◆ PROBLEM DESCRIPTION:
Look through the data below for the line with "Hoare's second marriage.", and transcribe it exactly together with each line after it up to and including the line with "K (n.v.), USDA.". Give nothing else.

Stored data
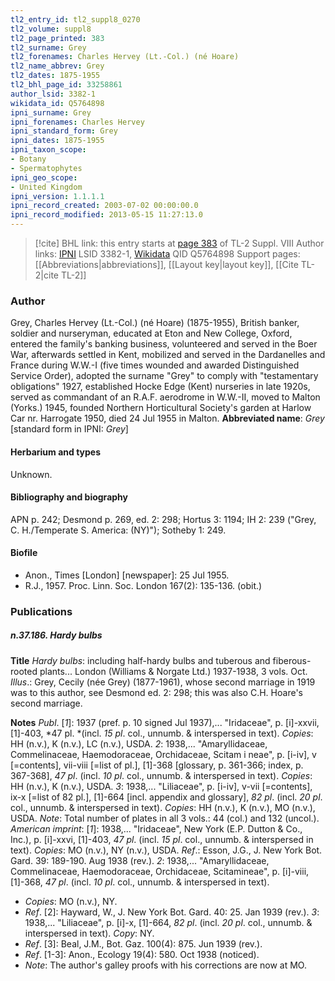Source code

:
 ```yaml
---
tl2_entry_id: tl2_suppl8_0270
tl2_volume: suppl8
tl2_page_printed: 383
tl2_surname: Grey
tl2_forenames: Charles Hervey (Lt.-Col.) (né Hoare)
tl2_name_abbrev: Grey
tl2_dates: 1875-1955
tl2_bhl_page_id: 33258861
author_lsid: 3382-1
wikidata_id: Q5764898
ipni_surname: Grey
ipni_forenames: Charles Hervey
ipni_standard_form: Grey
ipni_dates: 1875-1955
ipni_taxon_scope: 
- Botany
- Spermatophytes
ipni_geo_scope: 
- United Kingdom
ipni_version: 1.1.1.1
ipni_record_created: 2003-07-02 00:00:00.0
ipni_record_modified: 2013-05-15 11:27:13.0
---
```


> [!cite] BHL link: this entry starts at [page 383](https://www.biodiversitylibrary.org/page/33258861) of TL-2 Suppl. VIII
> Author links: [IPNI](https://www.ipni.org/a/3382-1) LSID 3382-1, [Wikidata](https://www.wikidata.org/wiki/Q5764898) QID Q5764898
> Support pages: [[Abbreviations|abbreviations]], [[Layout key|layout key]], [[Cite TL-2|cite TL-2]]

### Author

Grey, Charles Hervey (Lt.-Col.) (né Hoare) (1875-1955), British banker, soldier and nurseryman, educated at Eton and New College, Oxford, entered the family's banking business, volunteered and served in the Boer War, afterwards settled in Kent, mobilized and served in the Dardanelles and France during W.W.-I (five times wounded and awarded Distinguished Service Order), adopted the surname "Grey" to comply with "testamentary obligations" 1927, established Hocke Edge (Kent) nurseries in late 1920s, served as commandant of an R.A.F. aerodrome in W.W.-II, moved to Malton (Yorks.) 1945, founded Northern Horticultural Society's garden at Harlow Car nr. Harrogate 1950, died 24 Jul 1955 in Malton. 
**Abbreviated name**: *Grey* \[standard form in IPNI: *Grey*\]

#### Herbarium and types

Unknown.

#### Bibliography and biography

APN p. 242; Desmond p. 269, ed. 2: 298; Hortus 3: 1194; IH 2: 239 ("Grey, C. H./Temperate S. America: (NY)"); Sotheby 1: 249.

#### Biofile

- Anon., Times \[London\] \[newspaper\]: 25 Jul 1955.
- R.J., 1957. Proc. Linn. Soc. London 167(2): 135-136. (obit.)

### Publications

##### n.37.186. Hardy bulbs

**Title**
*Hardy bulbs*: including half-hardy bulbs and tuberous and fiberous-rooted plants... London (Williams & Norgate Ltd.) 1937-1938, 3 vols. Oct.
*Illus*.: Grey, Cecily (née Grey) (1877-1961), whose second marriage in 1919 was to this author, see Desmond ed. 2: 298; this was also C.H. Hoare's second marriage.

**Notes**
*Publ*. \[*1*\]: 1937 (pref. p. 10 signed Jul 1937),... "Iridaceae", p. \[i\]-xxvii, \[1\]-403, *47 pl. *(incl. *15 pl*. col., unnumb. & interspersed in text). *Copies*: HH (n.v.), K (n.v.), LC (n.v.), USDA.
*2*: 1938,... "Amaryllidaceae, Commelinaceae, Haemodoraceae, Orchidaceae, Scitam i neae", p. \[i-iv\], v \[=contents\], vii-viii \[=list of pl.\], \[1\]-368 \[glossary, p. 361-366; index, p. 367-368\], *47 pl*. (incl. *10 pl*. col., unnumb. & interspersed in text). *Copies*: HH (n.v.), K (n.v.), USDA.
*3*: 1938,... "Liliaceae", p. \[i-iv\], v-vii \[=contents\], ix-x \[=list of 82 pl.\], \[1\]-664 \[incl. appendix and glossary\], *82 pl*. (incl. *20 pl*. col., unnumb. & interspersed in text). *Copies*: HH (n.v.), K (n.v.), MO (n.v.), USDA.
*Note*: Total number of plates in all 3 vols.: 44 (col.) and 132 (uncol.).
*American imprint*: \[*1*\]: 1938,... "Iridaceae", New York (E.P. Dutton & Co., Inc.), p. \[i\]-xxvi, \[1\]-403, *47 pl*. (incl. *15 pl*. col., unnumb. & interspersed in text). *Copies*: MO (n.v.), NY (n.v.), USDA.
*Ref*.: Esson, J.G., J. New York Bot. Gard. 39: 189-190. Aug 1938 (rev.). *2*: 1938,... "Amaryllidaceae, Commelinaceae, Haemodoraceae, Orchidaceae, Scitamineae", p. \[i\]-viii, \[1\]-368, *47 pl*. (incl. *10 pl*. col., unnumb. & interspersed in text).
- *Copies*: MO (n.v.), NY.
- *Ref*. \[2\]: Hayward, W., J. New York Bot. Gard. 40: 25. Jan 1939 (rev.). *3*: 1938,... "Liliaceae", p. \[i\]-x, \[1\]-664, *82 pl*. (incl. *20 pl*. col., unnumb. & interspersed in text). *Copy*: NY.
- *Ref*. \[3\]: Beal, J.M., Bot. Gaz. 100(4): 875. Jun 1939 (rev.).
- *Ref*. \[1-3\]: Anon., Ecology 19(4): 580. Oct 1938 (noticed).
- *Note*: The author's galley proofs with his corrections are now at MO.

◆ WRITTEN SOLUTION:
*Illus*.: Grey, Cecily (née Grey) (1877-1961), whose second marriage in 1919 was to this author, see Desmond ed. 2: 298; this was also C.H. Hoare's second marriage.

**Notes**
*Publ*. \[*1*\]: 1937 (pref. p. 10 signed Jul 1937),... "Iridaceae", p. \[i\]-xxvii, \[1\]-403, *47 pl. *(incl. *15 pl*. col., unnumb. & interspersed in text). *Copies*: HH (n.v.), K (n.v.), LC (n.v.), USDA.
*2*: 1938,... "Amaryllidaceae, Commelinaceae, Haemodoraceae, Orchidaceae, Scitam i neae", p. \[i-iv\], v \[=contents\], vii-viii \[=list of pl.\], \[1\]-368 \[glossary, p. 361-366; index, p. 367-368\], *47 pl*. (incl. *10 pl*. col., unnumb. & interspersed in text). *Copies*: HH (n.v.), K (n.v.), USDA.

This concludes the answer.